For very large surfaces though, touch is still something of an expensive luxury. If you’re a hardware hacker, unless you are lucky enough to score an exceptional cast-off, the occasional glimpse of a Microsoft PixelSense or an interactive whiteboard in a well-equipped educational establishment will be the best you’re likely to get.
[Adellar Irankunda] may have the answer for your large touch board needs if you aren’t well-heeled, he’s made one using the interesting approach of surrounding the touch area with an array of infra-red LEDs and photo transistors. By studying the illumination of the phototransistors by different LEDs in the array, he can calculate the position of anything such as a pointing finger that enters the space. It’s an old technique that you might have found on some of the earlier touch screen CRT monitors.

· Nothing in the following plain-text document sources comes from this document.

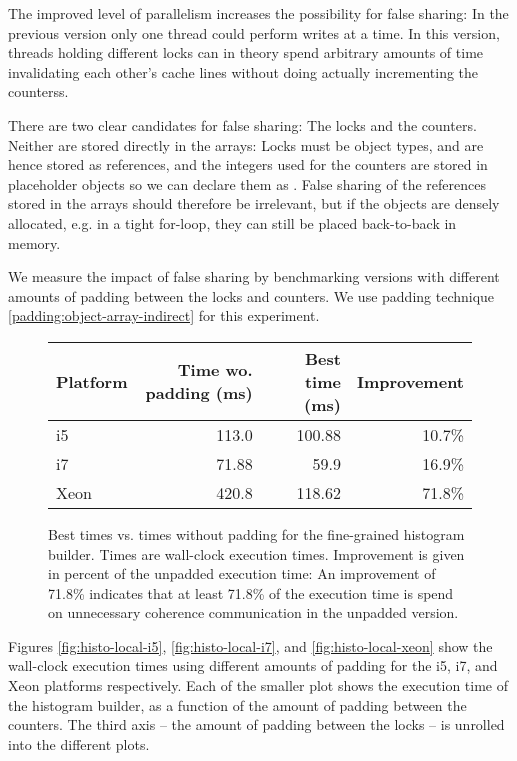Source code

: The improved level of parallelism increases the possibility for false sharing: In
the previous version only one thread could perform writes at a time. In this
version, threads holding different locks can in theory spend arbitrary amounts
of time invalidating each other's cache lines without doing actually
incrementing the counterss.

There are two clear candidates for false sharing: The locks and the counters.
Neither are stored directly in the arrays: Locks must be object types, and are
hence stored as references, and the integers used for the counters are stored in
placeholder objects so we can declare them as . False sharing of
the references stored in the arrays should therefore be irrelevant, but if the
objects are densely allocated, e.g. in a tight for-loop, they can still be
placed back-to-back in memory.

We measure the impact of false sharing by benchmarking versions with different
amounts of padding between the locks and counters. We use padding technique
\ref{padding:object-array-indirect} for this experiment.

\begin{figure}[hbtp]
	\centering
	\begin{tabular}{l r r r}
		\hline
		\hline
		Platform & Time wo. padding (ms) & Best time (ms) & Improvement \\
		\hline
		i5 & 113.0 & 100.88 & 10.7\% \\
		i7 & 71.88 & 59.9 & 16.9\% \\
		Xeon & 420.8 & 118.62 & 71.8\% \\
		\hline
		\hline
	\end{tabular}
	\caption{Best times vs. times without padding for the fine-grained
	histogram builder. Times are wall-clock execution times. Improvement is
	given in percent of the unpadded execution time: An improvement of
	71.8\% indicates that at least 71.8\% of the execution time is spend on
	unnecessary coherence communication in the unpadded version.}
	\label{table:hist-local}
\end{figure}

Figures \ref{fig:histo-local-i5}, \ref{fig:histo-local-i7}, and
\ref{fig:histo-local-xeon} show the wall-clock execution times using different
amounts of padding for the i5, i7, and Xeon platforms respectively. Each of the smaller
plot shows the execution time of the histogram builder, as a function of the
amount of padding between the counters. The third axis -- the amount of padding
between the locks -- is unrolled into the different plots.

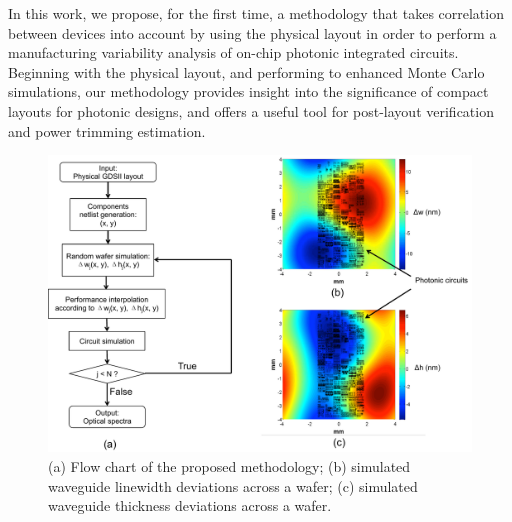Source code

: \documentclass[journal]{spie}
\begin{document}
In this work, we propose, for the first time, a methodology that takes correlation between devices into account by using the physical layout in order to perform a manufacturing variability analysis of on-chip photonic integrated circuits. Beginning with the physical layout, and performing to enhanced Monte Carlo simulations, our methodology  provides insight into the significance of compact layouts for photonic designs, and offers a useful tool for post-layout verification and power trimming estimation.

\begin{figure}[h]
    \centering
    \label{flow_chart}\includegraphics[width=\linewidth]{flow_chart.pdf}
    \caption{(a) Flow chart of the proposed methodology; (b) simulated waveguide linewidth deviations across a wafer; (c) simulated waveguide thickness deviations across a wafer.}
    \label{flow_chart}  
\end{figure}
\end{document}

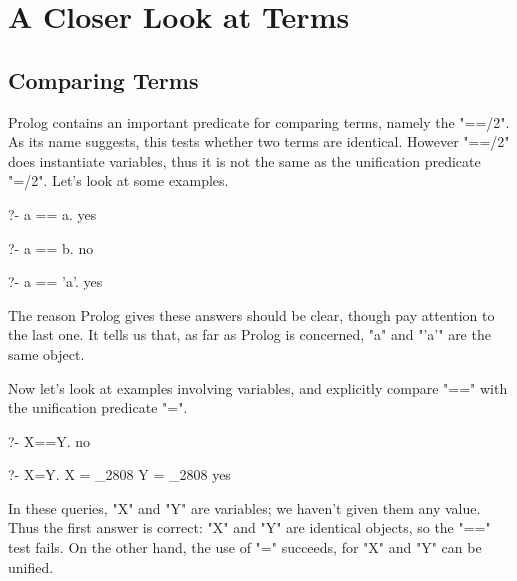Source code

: 
\chapter{A Closer Look at Terms}\label{CHAPTER9}


\section{Comparing Terms}\label{SEC.L9.COMPARING.TERMS}



Prolog contains an important predicate for comparing terms, namely the
 "==/2". As its name suggests, this tests
whether two terms are identical.  However "==/2" does 
instantiate variables, thus it is not the same as the unification
predicate "=/2". Let's look at some
examples.
\begin{LPNcodedisplay}
?- a == a.
yes

?- a == b.
no

?- a == 'a'.
yes
\end{LPNcodedisplay}
The reason Prolog gives these answers should be clear, though pay
attention to the last one.  It tells us that, as far as Prolog is
concerned, "a" and "'a'" are the same object.

Now let's look at examples involving variables, and explicitly compare
"==" with the unification predicate "=".

\begin{LPNcodedisplay}
?- X==Y.
no

?- X=Y.
X = _2808
Y = _2808
yes
\end{LPNcodedisplay}
In these queries, "X" and "Y" are 
variables; we haven't given them any value.  Thus the first answer is
correct: "X" and "Y" are  identical objects, so the
"==" test fails.  On the other hand, the use of "=" succeeds,
for "X" and "Y" can be unified.

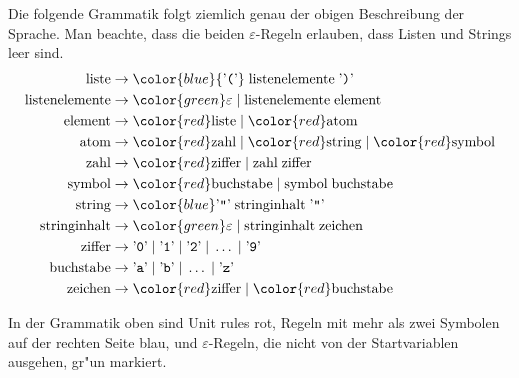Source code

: \begin{loesung}
\begin{teilaufgaben}
\item Die folgende Grammatik folgt ziemlich genau der obigen Beschreibung
der Sprache. Man beachte, dass die beiden $\varepsilon$-Regeln
erlauben, dass Listen und Strings leer sind.
\begin{align*}
\text{liste}&\rightarrow {\color{blue}
{\text{'{\tt (}'}}\;
\text{listenelemente}\;
{\text{'{\tt )}'}}}
\\
\text{listenelemente}&\rightarrow {\color{green}\varepsilon} \;|\; \text{listenelemente}\;\text{element}
\\
\text{element}&\rightarrow {\color{red}\text{liste}} \;|\; {\color{red}\text{atom}}
\\
\text{atom}&\rightarrow {\color{red}\text{zahl}}\;|\;{\color{red}\text{string}}\;|\;{\color{red}\text{symbol}}
\\
\text{zahl}&\rightarrow {\color{red}\text{ziffer}}\;|\;\text{zahl}\;\text{ziffer}
\\
\text{symbol}&\rightarrow {\color{red}\text{buchstabe}} \;|\; \text{symbol}\;\text{buchstabe}
\\
\text{string}&\rightarrow {\color{blue}
\text{'{\tt\textquotedblright}'}\; \text{stringinhalt}\;
\text{'{\tt\textquotedblright}'}}
\\
\text{stringinhalt}&\rightarrow {\color{green}\varepsilon} \;|\; \text{stringinhalt}\;\text{zeichen}
\\
\text{ziffer}&\rightarrow
{\text{'{\tt 0}'}} \;|\;
{\text{'{\tt 1}'}} \;|\;
{\text{'{\tt 2}'}} \;|\;
\dots \;|\;
{\text{'{\tt 9}'}}
\\
\text{buchstabe}&\rightarrow
{\text{'{\tt a}'}} \;|\;
{\text{'{\tt b}'}} \;|\;
\dots \;|\;
{\text{'{\tt z}'}}
\\
\text{zeichen}&\rightarrow {\color{red}\text{ziffer}}\; |\; {\color{red}\text{buchstabe}}
\end{align*}
\item
In der Grammatik oben sind
Unit rules
{\color{red}
rot},
Regeln mit mehr als zwei Symbolen auf der rechten Seite
{\color{blue}
blau},
und
$\varepsilon$-Regeln, die nicht von der Startvariablen ausgehen,
{\color{green}
gr"un} markiert.
\qedhere
\end{teilaufgaben}
\end{loesung}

His hardware is built on twelve breadboards mounted in a square, upon which sit 144 LED/phototransistor pairs managed through a pile of 4051 CMOS multiplexers by a brace of Arduino Nanos. If you fancy one yourself he’s provided all the code, though the complex array of breadboards to assemble are probably not for the faint-hearted. You can see it in action in a video we’ve posted below the break.
This is a credible effort for a large pointing device, but it’s fair to say that the technology has moved on. We’ve previously shown you a look at multi-touch tables using an infra-red webcam, and if you want a really fancy one how about this Kinect-driven 3D display?